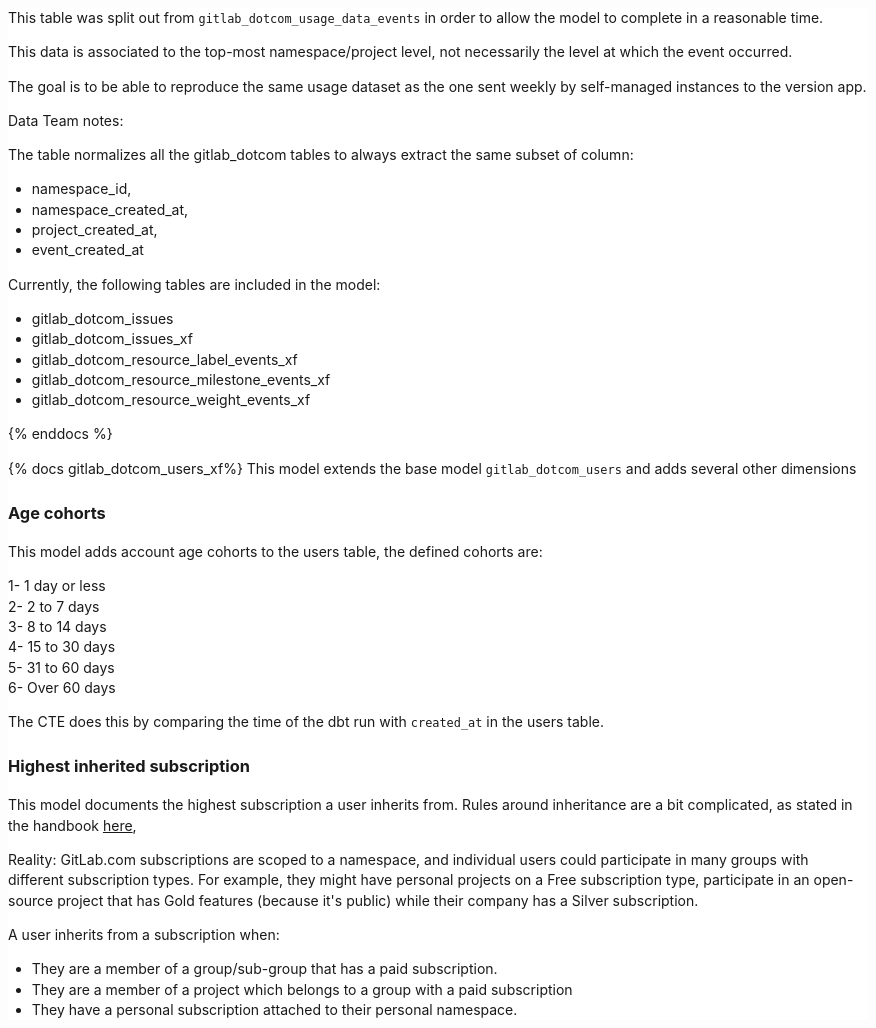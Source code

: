 This table was split out from `gitlab_dotcom_usage_data_events` in order to allow the model to complete in a reasonable time.

This data is associated to the top-most namespace/project level, not necessarily the level at which the event occurred.

The goal is to be able to reproduce the same usage dataset as the one sent weekly by self-managed instances to the version app.

Data Team notes:

The table normalizes all the gitlab_dotcom tables to always extract the same subset of column:
* namespace_id, 
* namespace_created_at,
* project_created_at,
* event_created_at

Currently, the following tables are included in the model:

* gitlab_dotcom_issues
* gitlab_dotcom_issues_xf
* gitlab_dotcom_resource_label_events_xf
* gitlab_dotcom_resource_milestone_events_xf
* gitlab_dotcom_resource_weight_events_xf

{% enddocs %}

{% docs gitlab_dotcom_users_xf%}
This model extends the base model `gitlab_dotcom_users` and adds several other dimensions

### Age cohorts
This model adds account age cohorts to the users table, the defined cohorts are:

1-  1 day or less  
2-  2 to 7 days  
3-  8 to 14 days  
4-  15 to 30 days  
5-  31 to 60 days  
6-  Over 60 days  

The CTE does this by comparing the time of the dbt run with `created_at` in the users table.

### Highest inherited subscription

This model documents the highest subscription a user inherits from. Rules around inheritance are a bit complicated, as stated in the handbook [here](https://about.gitlab.com/handbook/marketing/product-marketing/enablement/dotcom-subscriptions/#common-misconceptions),

>>>
Reality: GitLab.com subscriptions are scoped to a namespace, and individual users could participate in many groups with different subscription types. For example, they might have personal projects on a Free subscription type, participate in an open-source project that has Gold features (because it's public) while their company has a Silver subscription.
>>>

A user inherits from a subscription when:
* They are a member of a group/sub-group that has a paid subscription.
* They are a member of a project which belongs to a group with a paid subscription
* They have a personal subscription attached to their personal namespace.
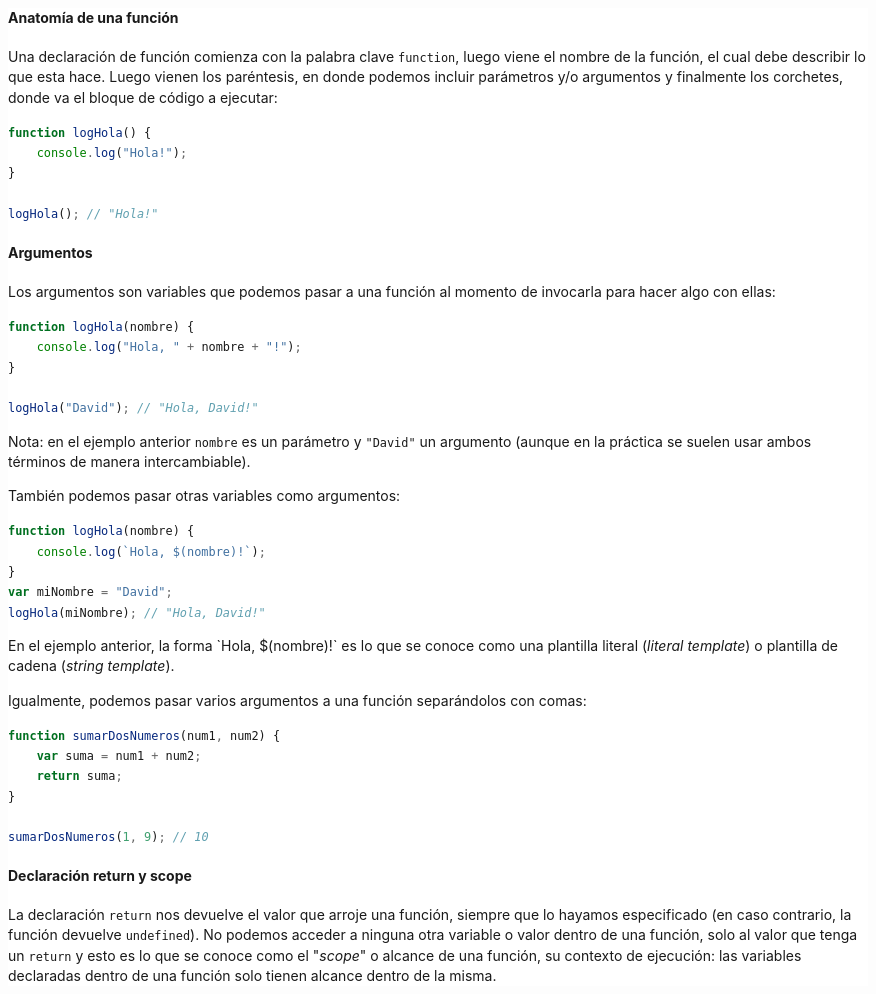 #### Anatomía de una función

Una declaración de función comienza con la palabra clave `function`, luego viene el nombre de la función, el cual debe describir lo que esta hace. Luego vienen los paréntesis, en donde podemos incluir parámetros y/o argumentos y finalmente los corchetes, donde va el bloque de código a ejecutar:

```javascript
function logHola() {
    console.log("Hola!");
}

logHola(); // "Hola!"
```

#### Argumentos

Los argumentos son variables que podemos pasar a una función al momento de invocarla para hacer algo con ellas:

```javascript
function logHola(nombre) {
    console.log("Hola, " + nombre + "!");
}

logHola("David"); // "Hola, David!"
```

Nota: en el ejemplo anterior `nombre` es un parámetro y `"David"` un argumento (aunque en la práctica se suelen usar ambos términos de manera intercambiable).

También podemos pasar otras variables como argumentos:

```javascript
function logHola(nombre) {
    console.log(`Hola, $(nombre)!`);
}
var miNombre = "David";
logHola(miNombre); // "Hola, David!"
```

En el ejemplo anterior, la forma \`Hola, $(nombre)!\` es lo que se conoce como una plantilla literal (*literal template*) o plantilla de cadena (*string template*).

Igualmente, podemos pasar varios argumentos a una función separándolos con comas:

```javascript
function sumarDosNumeros(num1, num2) {
    var suma = num1 + num2;
    return suma;
}

sumarDosNumeros(1, 9); // 10
```

#### Declaración return y scope

La declaración `return` nos devuelve el valor que arroje una función, siempre que lo hayamos especificado (en caso contrario, la función devuelve `undefined`). No podemos acceder a ninguna otra variable o valor dentro de una función, solo al valor que tenga un `return` y esto es lo que se conoce como el "*scope*" o alcance de una función, su contexto de ejecución: las variables declaradas dentro de una función solo tienen alcance dentro de la misma.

| What is needed |
Each line, beginning at the one that contains "Los argumentos son" and continuing through the end of the records, must be written out exactly, first and last included.

| Result |
Los argumentos son variables que podemos pasar a una función al momento de invocarla para hacer algo con ellas:

```javascript
function logHola(nombre) {
    console.log("Hola, " + nombre + "!");
}

logHola("David"); // "Hola, David!"
```

Nota: en el ejemplo anterior `nombre` es un parámetro y `"David"` un argumento (aunque en la práctica se suelen usar ambos términos de manera intercambiable).

También podemos pasar otras variables como argumentos:

```javascript
function logHola(nombre) {
    console.log(`Hola, $(nombre)!`);
}
var miNombre = "David";
logHola(miNombre); // "Hola, David!"
```

En el ejemplo anterior, la forma \`Hola, $(nombre)!\` es lo que se conoce como una plantilla literal (*literal template*) o plantilla de cadena (*string template*).

Igualmente, podemos pasar varios argumentos a una función separándolos con comas:

```javascript
function sumarDosNumeros(num1, num2) {
    var suma = num1 + num2;
    return suma;
}

sumarDosNumeros(1, 9); // 10
```

#### Declaración return y scope

La declaración `return` nos devuelve el valor que arroje una función, siempre que lo hayamos especificado (en caso contrario, la función devuelve `undefined`). No podemos acceder a ninguna otra variable o valor dentro de una función, solo al valor que tenga un `return` y esto es lo que se conoce como el "*scope*" o alcance de una función, su contexto de ejecución: las variables declaradas dentro de una función solo tienen alcance dentro de la misma.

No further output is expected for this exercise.